TORONTO: A NOVEL—Chapter 58



Violet Dollop now has two passions in her life: writing and Indian food.  Oddly, the one, Indian food, seemed like an extension or continuation of the other, the writing.  Indian food seemed to Violet to be so directly about life’s processes—the challenge of heat, the silky consolations of cool pudding-smoothness, the unprepared for eventfulness of sudden big encounters with spices: cardamom seeds, as black and present as insects.  Indian food, thought Violet, is terrain.  Indian food is a silent movie.  She loved it with an accelerating fervor so intense she knew that, despite her non-Indian-ness, she would someday have to write an Indian cookbook.  Or at least a book about the proliferating excitements generated by the Indian Food milieu: Indian Food—The Long Metaphor.
     It had been her husband Tom who had first encouraged her forays into Indian food—and who had then, curiously, begun to retreat from them.  For Tom, eating at their favourite Indian restaurant was just a night out.  A brief holiday from cooking at home.  For Violet it was the very stuff of literature and life.
     That’s what cars had become to her as well.  Violet had begun writing casually about automobile design—about taillights in particular (she loved the desperate changes wrought by car designers in the essentially banal object that a taillight is: infinite variation visited upon a fixed function in a fixed location).  Now her car-scribbling had taken her into the study of automotive history, into the larger-than-life personalities that were the fixed and galvanizing points of that history (Louis Chevrolet, Karl Benz, Gottlieb Daimler, Louis Renault, Ransom E. Olds—as in “Oldsmobile”—Henry Ford, Andre Citroen, Ettore Bugatti, Virgil Exner, Harley Earl…), into the arcanities of styling and marketing, into the symbolism of the car, its archaeology, its joys and poisons and runaway cultural implications, its weather-vane-litmus-paper delineations of cultural health and weakness.  It seemed to Violet like a lifetime of work.  It seemed to the increasingly disaffiliated Tom—who wanted his wife back—like a gathering threat.
     “You must have been keen on cars when you were a kid, weren’t you?” Violet asked Tom one night over a vegetable biryani she had made herself.

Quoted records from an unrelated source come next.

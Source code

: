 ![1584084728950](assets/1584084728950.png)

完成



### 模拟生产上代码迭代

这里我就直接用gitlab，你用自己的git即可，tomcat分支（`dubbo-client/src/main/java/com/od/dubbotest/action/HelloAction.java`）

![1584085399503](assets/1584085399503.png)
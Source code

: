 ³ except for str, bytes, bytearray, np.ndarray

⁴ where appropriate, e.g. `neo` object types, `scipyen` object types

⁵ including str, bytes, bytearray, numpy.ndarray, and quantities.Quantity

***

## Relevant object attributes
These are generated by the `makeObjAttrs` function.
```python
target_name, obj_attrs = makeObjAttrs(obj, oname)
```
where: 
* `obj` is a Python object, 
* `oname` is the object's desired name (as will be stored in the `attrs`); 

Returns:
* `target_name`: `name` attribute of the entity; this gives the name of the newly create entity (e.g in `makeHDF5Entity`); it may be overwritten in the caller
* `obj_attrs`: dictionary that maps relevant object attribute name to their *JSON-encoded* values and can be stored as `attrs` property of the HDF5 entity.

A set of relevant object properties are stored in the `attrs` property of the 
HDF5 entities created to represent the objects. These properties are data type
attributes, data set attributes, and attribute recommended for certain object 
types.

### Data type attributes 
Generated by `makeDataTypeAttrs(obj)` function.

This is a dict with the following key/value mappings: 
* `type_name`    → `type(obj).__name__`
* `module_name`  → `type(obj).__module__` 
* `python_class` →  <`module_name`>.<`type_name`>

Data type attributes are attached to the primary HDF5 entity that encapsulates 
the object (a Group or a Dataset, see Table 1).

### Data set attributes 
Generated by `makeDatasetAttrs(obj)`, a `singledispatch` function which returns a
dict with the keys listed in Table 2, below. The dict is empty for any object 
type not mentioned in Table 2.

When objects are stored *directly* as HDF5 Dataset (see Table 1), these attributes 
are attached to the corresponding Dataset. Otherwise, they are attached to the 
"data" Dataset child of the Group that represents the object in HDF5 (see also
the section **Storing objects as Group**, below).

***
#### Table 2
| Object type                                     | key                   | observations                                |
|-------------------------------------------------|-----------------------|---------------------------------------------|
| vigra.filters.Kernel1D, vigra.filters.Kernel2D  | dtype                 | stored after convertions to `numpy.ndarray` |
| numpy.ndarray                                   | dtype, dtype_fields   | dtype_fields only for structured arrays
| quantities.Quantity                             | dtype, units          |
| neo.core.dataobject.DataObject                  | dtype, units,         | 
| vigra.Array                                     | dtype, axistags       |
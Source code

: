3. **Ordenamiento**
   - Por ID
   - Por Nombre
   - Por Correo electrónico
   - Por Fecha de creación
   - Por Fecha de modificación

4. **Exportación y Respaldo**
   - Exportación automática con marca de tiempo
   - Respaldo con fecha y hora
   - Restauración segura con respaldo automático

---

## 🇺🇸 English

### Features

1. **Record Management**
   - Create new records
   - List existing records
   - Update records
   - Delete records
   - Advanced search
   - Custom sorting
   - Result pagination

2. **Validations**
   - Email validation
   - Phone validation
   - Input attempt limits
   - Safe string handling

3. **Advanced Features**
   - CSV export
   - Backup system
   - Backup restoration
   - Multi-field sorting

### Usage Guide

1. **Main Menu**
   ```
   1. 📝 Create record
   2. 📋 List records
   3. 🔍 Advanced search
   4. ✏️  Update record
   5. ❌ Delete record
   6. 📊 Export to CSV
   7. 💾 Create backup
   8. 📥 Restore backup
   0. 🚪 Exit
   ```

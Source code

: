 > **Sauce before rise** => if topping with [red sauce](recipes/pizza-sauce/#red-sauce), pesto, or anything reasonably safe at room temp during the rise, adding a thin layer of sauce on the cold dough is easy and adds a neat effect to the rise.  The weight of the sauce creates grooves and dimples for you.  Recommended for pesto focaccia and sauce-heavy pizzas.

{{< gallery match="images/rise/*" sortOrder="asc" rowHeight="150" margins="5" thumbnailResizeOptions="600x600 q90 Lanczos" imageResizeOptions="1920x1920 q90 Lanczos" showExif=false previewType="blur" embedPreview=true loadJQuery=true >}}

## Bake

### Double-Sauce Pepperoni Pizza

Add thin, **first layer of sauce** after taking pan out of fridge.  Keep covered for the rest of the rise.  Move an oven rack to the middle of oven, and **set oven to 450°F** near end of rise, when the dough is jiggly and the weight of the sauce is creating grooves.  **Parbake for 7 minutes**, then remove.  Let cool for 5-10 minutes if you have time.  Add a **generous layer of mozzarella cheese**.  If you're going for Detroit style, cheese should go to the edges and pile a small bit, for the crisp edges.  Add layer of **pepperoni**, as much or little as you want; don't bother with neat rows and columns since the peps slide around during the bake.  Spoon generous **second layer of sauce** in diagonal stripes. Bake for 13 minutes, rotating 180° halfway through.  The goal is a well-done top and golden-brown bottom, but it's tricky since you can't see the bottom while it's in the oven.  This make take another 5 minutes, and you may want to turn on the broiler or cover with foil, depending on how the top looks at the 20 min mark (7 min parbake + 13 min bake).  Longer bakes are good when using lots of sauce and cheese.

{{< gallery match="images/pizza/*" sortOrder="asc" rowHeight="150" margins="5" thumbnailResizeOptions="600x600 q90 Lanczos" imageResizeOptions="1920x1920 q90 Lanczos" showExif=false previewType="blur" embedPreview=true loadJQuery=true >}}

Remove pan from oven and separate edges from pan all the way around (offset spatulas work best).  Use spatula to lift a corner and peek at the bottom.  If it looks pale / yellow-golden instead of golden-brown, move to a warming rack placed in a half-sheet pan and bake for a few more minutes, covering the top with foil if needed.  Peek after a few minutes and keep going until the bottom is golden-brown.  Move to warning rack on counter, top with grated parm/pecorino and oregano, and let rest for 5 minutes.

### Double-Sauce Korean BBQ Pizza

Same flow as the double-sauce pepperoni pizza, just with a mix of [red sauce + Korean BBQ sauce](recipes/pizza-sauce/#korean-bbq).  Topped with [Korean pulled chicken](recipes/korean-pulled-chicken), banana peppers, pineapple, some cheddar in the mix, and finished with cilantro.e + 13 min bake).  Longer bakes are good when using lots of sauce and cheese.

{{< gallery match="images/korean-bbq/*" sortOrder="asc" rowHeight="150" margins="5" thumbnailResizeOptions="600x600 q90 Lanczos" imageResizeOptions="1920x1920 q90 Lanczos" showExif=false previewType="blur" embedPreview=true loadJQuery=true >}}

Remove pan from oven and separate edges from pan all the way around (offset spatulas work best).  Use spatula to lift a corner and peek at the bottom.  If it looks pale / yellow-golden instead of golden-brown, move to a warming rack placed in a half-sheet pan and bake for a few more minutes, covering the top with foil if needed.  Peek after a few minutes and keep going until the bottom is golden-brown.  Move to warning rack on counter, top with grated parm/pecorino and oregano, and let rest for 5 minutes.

     “When I was about twelve,” Tom told her, “but I got over it.”
     “But I’d never noticed cars before,” Violet replied.  “They were invisible.”
     “Until that taillight study of yours.”
     “Yes, and then I extrapolated myself from the taillight to the whole car, its history and culture.” 
     “And now you’re in love with Harley Earl and Virgil Exner.”
    “Beautiful names, aren’t they?” sighed Violet. “Why do car designers always have such beautiful names?”
     “They all don’t.  Look at Henry J. Kaiser.  Imagine naming a car the Henry J!”
     “Henry J. Kaiser was an industrialist, not a car designer.  He founded Kaiser Aluminum.  Cars were a sideline.”
     “A sideline that failed,” said Tom.
     “Still,” said Violet wistfully, “I wish we owned a 1954 Kaiser Manhattan.”
     “What colour?”
     “Turquoise Green. The only Kaiser colour that mattered.”
     “Wow, I didn’t realize you were so deep into your fantasies,” said Tom.  “A 1954 Kaiser Manhattan.  What specificity!”
     “In turquoise or Green,” Violet added.


     Michael and May were sharing a table at the New Sky with poet Rory Pendrift and his shiny new Muse, Bongo Bearance.
     “We like it here,” Michael told them, as Rory and Bongo looked around and settled in.  “This was the first place I ever took May for dinner.”
     “Coals to Newcastle,” laughed Rory who immediately after winced theatrically from the pain of Bongo’s having kicked him smartly under the table.
     Mat smiled.  “I know. Michael thought that too.  He also assumed that I’d be slighted or something by being invited to dine at a Chinese restaurant.”
     “Because, see, I ate here all the time before I knew May,” said Michael, “and I just thought of it as a cozy place with good food!  I never gave any thought at all to its Chinese-ness.”
     “Same as when you met me,” giggled May.  “I don’t think my being Chinese was the first thing you thought about.”
     “I can assure you it was not,” said Michael, squeezing her hand.  “But it did occur to me when you spoke to our waiter in Chinese!”
     “Can you order our food tonight in Chinese?” Rory asked her.
     “You can be a real dork,” said Bongo.  “How can you ever hope to become a real poet if you’re always acting like a dork?”
     Rory looked chastened.
     Listen, Rory,” May told him, “if it’ll make you feel happy and…uh…sophisticated, I’ll speak nothing but Chinese for the rest of the evening!”
     “Do it!” said Michael, delighted at Rory’s discomfiture.
     And May did that.  And it was a very international evening indeed.